The answer should contain only the lines from the beginning of the entries through the line that holds "### Automatic ZIP64 Detection", given again exactly, with no pictures.

+++ RECORDED DATA

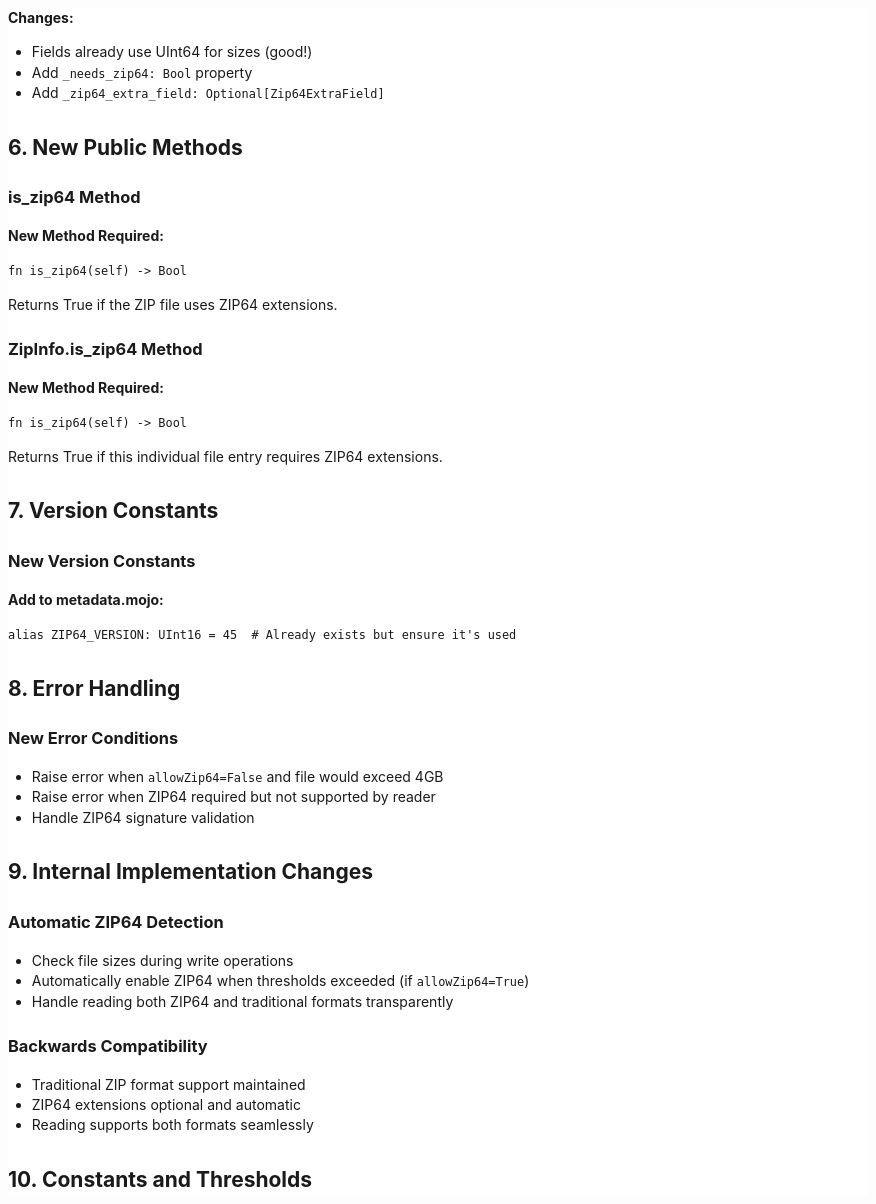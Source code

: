 **Changes:**
- Fields already use UInt64 for sizes (good!)
- Add `_needs_zip64: Bool` property
- Add `_zip64_extra_field: Optional[Zip64ExtraField]`

## 6. New Public Methods

### is_zip64 Method
**New Method Required:**
```mojo
fn is_zip64(self) -> Bool
```
Returns True if the ZIP file uses ZIP64 extensions.

### ZipInfo.is_zip64 Method
**New Method Required:**
```mojo
fn is_zip64(self) -> Bool
```
Returns True if this individual file entry requires ZIP64 extensions.

## 7. Version Constants

### New Version Constants
**Add to metadata.mojo:**
```mojo
alias ZIP64_VERSION: UInt16 = 45  # Already exists but ensure it's used
```

## 8. Error Handling

### New Error Conditions
- Raise error when `allowZip64=False` and file would exceed 4GB
- Raise error when ZIP64 required but not supported by reader
- Handle ZIP64 signature validation

## 9. Internal Implementation Changes

### Automatic ZIP64 Detection
- Check file sizes during write operations
- Automatically enable ZIP64 when thresholds exceeded (if `allowZip64=True`)
- Handle reading both ZIP64 and traditional formats transparently

### Backwards Compatibility
- Traditional ZIP format support maintained
- ZIP64 extensions optional and automatic
- Reading supports both formats seamlessly

## 10. Constants and Thresholds
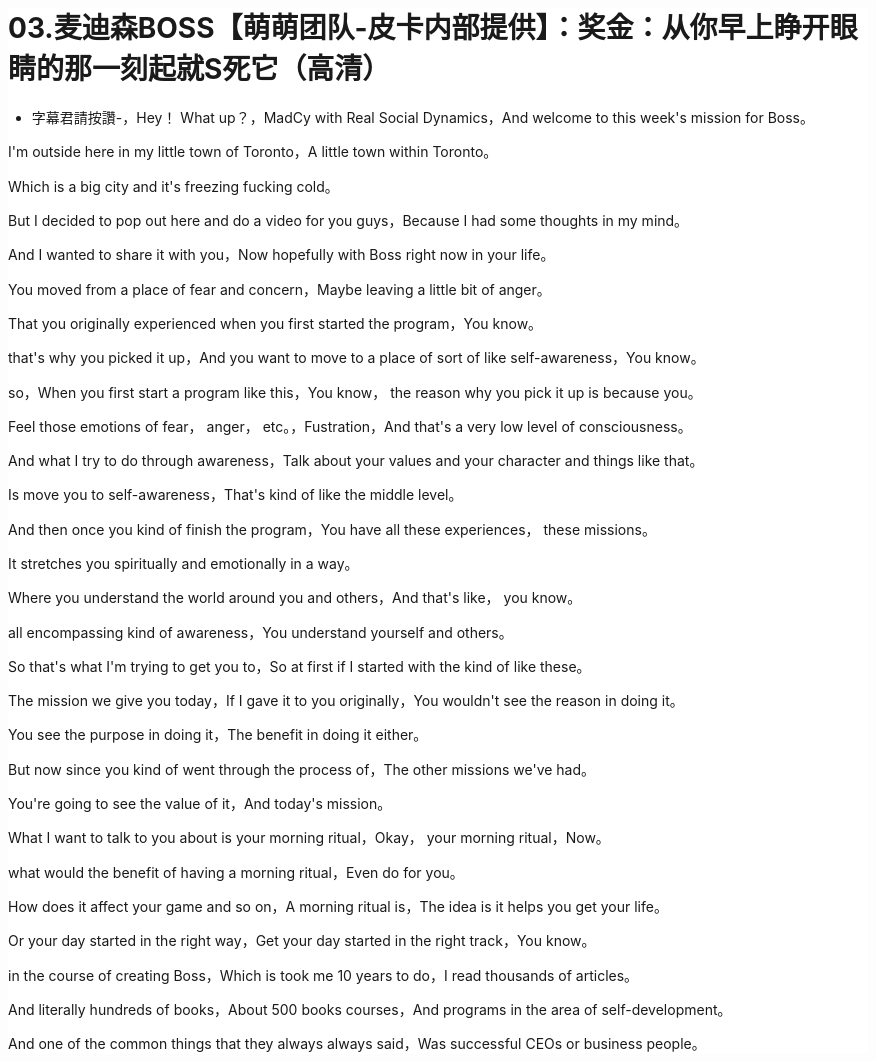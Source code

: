 # 03.麦迪森BOSS【萌萌团队-皮卡内部提供】：奖金：从你早上睁开眼睛的那一刻起就S死它（高清）

- 字幕君請按讚-，Hey！ What up？，MadCy with Real Social Dynamics，And welcome to this week's mission for Boss。

I'm outside here in my little town of Toronto，A little town within Toronto。

Which is a big city and it's freezing fucking cold。

But I decided to pop out here and do a video for you guys，Because I had some thoughts in my mind。

And I wanted to share it with you，Now hopefully with Boss right now in your life。

You moved from a place of fear and concern，Maybe leaving a little bit of anger。

That you originally experienced when you first started the program，You know。

 that's why you picked it up，And you want to move to a place of sort of like self-awareness，You know。

 so，When you first start a program like this，You know， the reason why you pick it up is because you。

Feel those emotions of fear， anger， etc。，Fustration，And that's a very low level of consciousness。

And what I try to do through awareness，Talk about your values and your character and things like that。

Is move you to self-awareness，That's kind of like the middle level。

And then once you kind of finish the program，You have all these experiences， these missions。

It stretches you spiritually and emotionally in a way。

Where you understand the world around you and others，And that's like， you know。

 all encompassing kind of awareness，You understand yourself and others。

So that's what I'm trying to get you to，So at first if I started with the kind of like these。

The mission we give you today，If I gave it to you originally，You wouldn't see the reason in doing it。

You see the purpose in doing it，The benefit in doing it either。

But now since you kind of went through the process of，The other missions we've had。

You're going to see the value of it，And today's mission。

What I want to talk to you about is your morning ritual，Okay， your morning ritual，Now。

 what would the benefit of having a morning ritual，Even do for you。

How does it affect your game and so on，A morning ritual is，The idea is it helps you get your life。

Or your day started in the right way，Get your day started in the right track，You know。

 in the course of creating Boss，Which is took me 10 years to do，I read thousands of articles。

And literally hundreds of books，About 500 books courses，And programs in the area of self-development。

And one of the common things that they always always said，Was successful CEOs or business people。
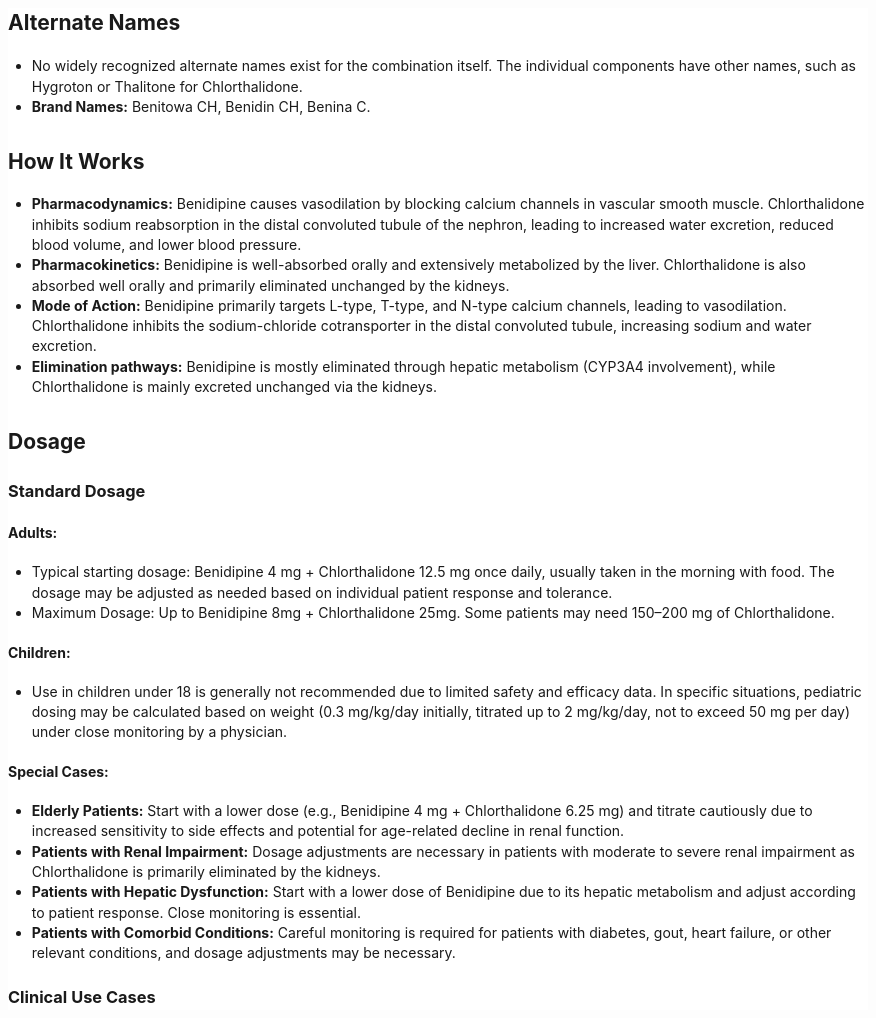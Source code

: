 ## **Alternate Names**

- No widely recognized alternate names exist for the combination itself.  The individual components have other names, such as Hygroton or Thalitone for Chlorthalidone.
- **Brand Names:** Benitowa CH, Benidin CH, Benina C.


## **How It Works**

- **Pharmacodynamics:** Benidipine causes vasodilation by blocking calcium channels in vascular smooth muscle.  Chlorthalidone inhibits sodium reabsorption in the distal convoluted tubule of the nephron, leading to increased water excretion, reduced blood volume, and lower blood pressure.
- **Pharmacokinetics:**  Benidipine is well-absorbed orally and extensively metabolized by the liver. Chlorthalidone is also absorbed well orally and primarily eliminated unchanged by the kidneys.
- **Mode of Action:** Benidipine primarily targets L-type, T-type, and N-type calcium channels, leading to vasodilation.  Chlorthalidone inhibits the sodium-chloride cotransporter in the distal convoluted tubule, increasing sodium and water excretion.
- **Elimination pathways:** Benidipine is mostly eliminated through hepatic metabolism (CYP3A4 involvement), while Chlorthalidone is mainly excreted unchanged via the kidneys.



## **Dosage**

### **Standard Dosage**

#### **Adults:**
- Typical starting dosage: Benidipine 4 mg + Chlorthalidone 12.5 mg once daily, usually taken in the morning with food. The dosage may be adjusted as needed based on individual patient response and tolerance.
- Maximum Dosage: Up to Benidipine 8mg + Chlorthalidone 25mg. Some patients may need 150–200 mg of Chlorthalidone.

#### **Children:**
- Use in children under 18 is generally not recommended due to limited safety and efficacy data.  In specific situations, pediatric dosing may be calculated based on weight (0.3 mg/kg/day initially, titrated up to 2 mg/kg/day, not to exceed 50 mg per day) under close monitoring by a physician.

#### **Special Cases:**

- **Elderly Patients:** Start with a lower dose (e.g., Benidipine 4 mg + Chlorthalidone 6.25 mg) and titrate cautiously due to increased sensitivity to side effects and potential for age-related decline in renal function.
- **Patients with Renal Impairment:** Dosage adjustments are necessary in patients with moderate to severe renal impairment as Chlorthalidone is primarily eliminated by the kidneys.
- **Patients with Hepatic Dysfunction:** Start with a lower dose of Benidipine due to its hepatic metabolism and adjust according to patient response. Close monitoring is essential.
- **Patients with Comorbid Conditions:** Careful monitoring is required for patients with diabetes, gout, heart failure, or other relevant conditions, and dosage adjustments may be necessary.


### **Clinical Use Cases**

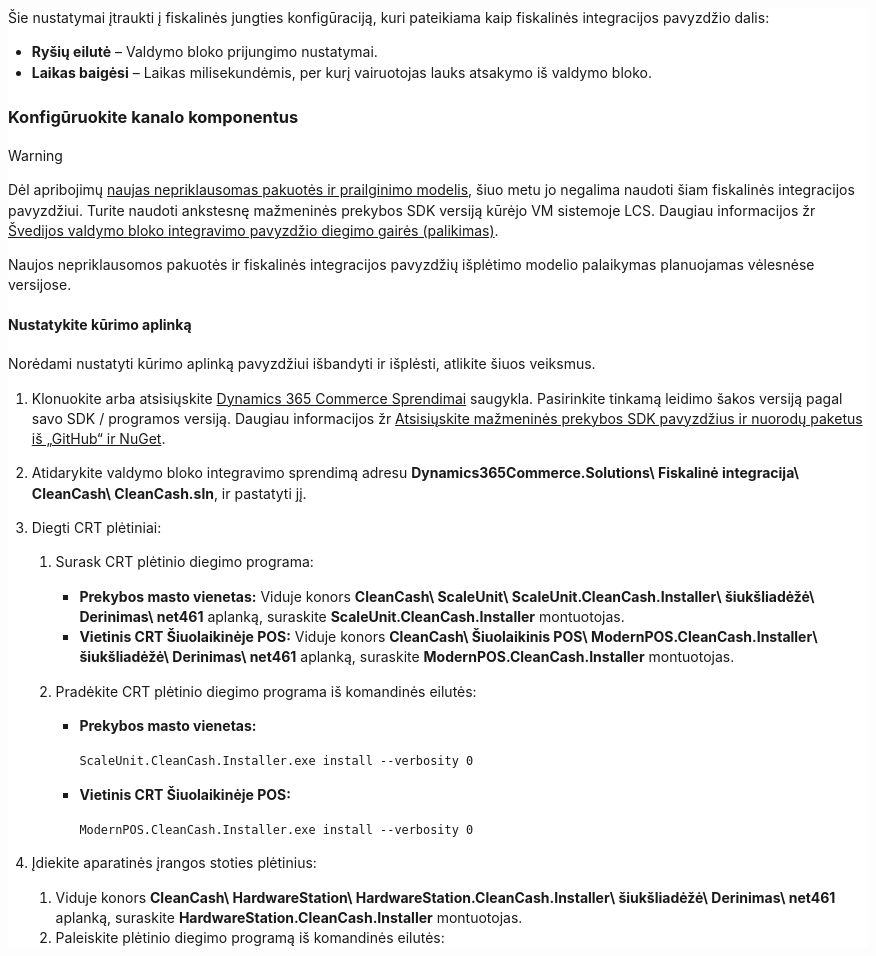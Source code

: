 Šie nustatymai įtraukti į fiskalinės jungties konfigūraciją, kuri pateikiama kaip fiskalinės integracijos pavyzdžio dalis:

- **Ryšių eilutė** – Valdymo bloko prijungimo nustatymai.
- **Laikas baigėsi** – Laikas milisekundėmis, per kurį vairuotojas lauks atsakymo iš valdymo bloko.

### <a name="configure-channel-components"></a>Konfigūruokite kanalo komponentus

> [!WARNING]
> Dėl apribojimų [naujas nepriklausomas pakuotės ir prailginimo modelis](../dev-itpro/build-pipeline.md), šiuo metu jo negalima naudoti šiam fiskalinės integracijos pavyzdžiui. Turite naudoti ankstesnę mažmeninės prekybos SDK versiją kūrėjo VM sistemoje LCS. Daugiau informacijos žr [Švedijos valdymo bloko integravimo pavyzdžio diegimo gairės (palikimas)](emea-swe-fi-sample-sdk.md).
>
> Naujos nepriklausomos pakuotės ir fiskalinės integracijos pavyzdžių išplėtimo modelio palaikymas planuojamas vėlesnėse versijose.

#### <a name="set-up-the-development-environment"></a>Nustatykite kūrimo aplinką

Norėdami nustatyti kūrimo aplinką pavyzdžiui išbandyti ir išplėsti, atlikite šiuos veiksmus.

1. Klonuokite arba atsisiųskite [Dynamics 365 Commerce Sprendimai](https://github.com/microsoft/Dynamics365Commerce.Solutions) saugykla. Pasirinkite tinkamą leidimo šakos versiją pagal savo SDK / programos versiją. Daugiau informacijos žr [Atsisiųskite mažmeninės prekybos SDK pavyzdžius ir nuorodų paketus iš „GitHub“ ir NuGet](../dev-itpro/retail-sdk/sdk-github.md).
1. Atidarykite valdymo bloko integravimo sprendimą adresu **Dynamics365Commerce.Solutions\\ Fiskalinė integracija\\ CleanCash\\ CleanCash.sln**, ir pastatyti jį.
1. Diegti CRT plėtiniai:

    1. Surask CRT plėtinio diegimo programa:

        - **Prekybos masto vienetas:** Viduje konors **CleanCash\\ ScaleUnit\\ ScaleUnit.CleanCash.Installer\\ šiukšliadėžė\\ Derinimas\\ net461** aplanką, suraskite **ScaleUnit.CleanCash.Installer** montuotojas.
        - **Vietinis CRT Šiuolaikinėje POS:** Viduje konors **CleanCash\\ Šiuolaikinis POS\\ ModernPOS.CleanCash.Installer\\ šiukšliadėžė\\ Derinimas\\ net461** aplanką, suraskite **ModernPOS.CleanCash.Installer** montuotojas.

    2. Pradėkite CRT plėtinio diegimo programa iš komandinės eilutės:

        - **Prekybos masto vienetas:**

            ```Console
            ScaleUnit.CleanCash.Installer.exe install --verbosity 0
            ```

        - **Vietinis CRT Šiuolaikinėje POS:**

            ```Console
            ModernPOS.CleanCash.Installer.exe install --verbosity 0
            ```

1. Įdiekite aparatinės įrangos stoties plėtinius:

    1. Viduje konors **CleanCash\\ HardwareStation\\ HardwareStation.CleanCash.Installer\\ šiukšliadėžė\\ Derinimas\\ net461** aplanką, suraskite **HardwareStation.CleanCash.Installer** montuotojas.
    1. Paleiskite plėtinio diegimo programą iš komandinės eilutės:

++++++

RESPONSE TO THIS EXERCISE –
Source code

: **Changes:**
- Fields already use UInt64 for sizes (good!)
- Add `_needs_zip64: Bool` property
- Add `_zip64_extra_field: Optional[Zip64ExtraField]`

## 6. New Public Methods

### is_zip64 Method
**New Method Required:**
```mojo
fn is_zip64(self) -> Bool
```
Returns True if the ZIP file uses ZIP64 extensions.

### ZipInfo.is_zip64 Method
**New Method Required:**
```mojo
fn is_zip64(self) -> Bool
```
Returns True if this individual file entry requires ZIP64 extensions.

## 7. Version Constants

### New Version Constants
**Add to metadata.mojo:**
```mojo
alias ZIP64_VERSION: UInt16 = 45  # Already exists but ensure it's used
```

## 8. Error Handling

### New Error Conditions
- Raise error when `allowZip64=False` and file would exceed 4GB
- Raise error when ZIP64 required but not supported by reader
- Handle ZIP64 signature validation

## 9. Internal Implementation Changes

### Automatic ZIP64 Detection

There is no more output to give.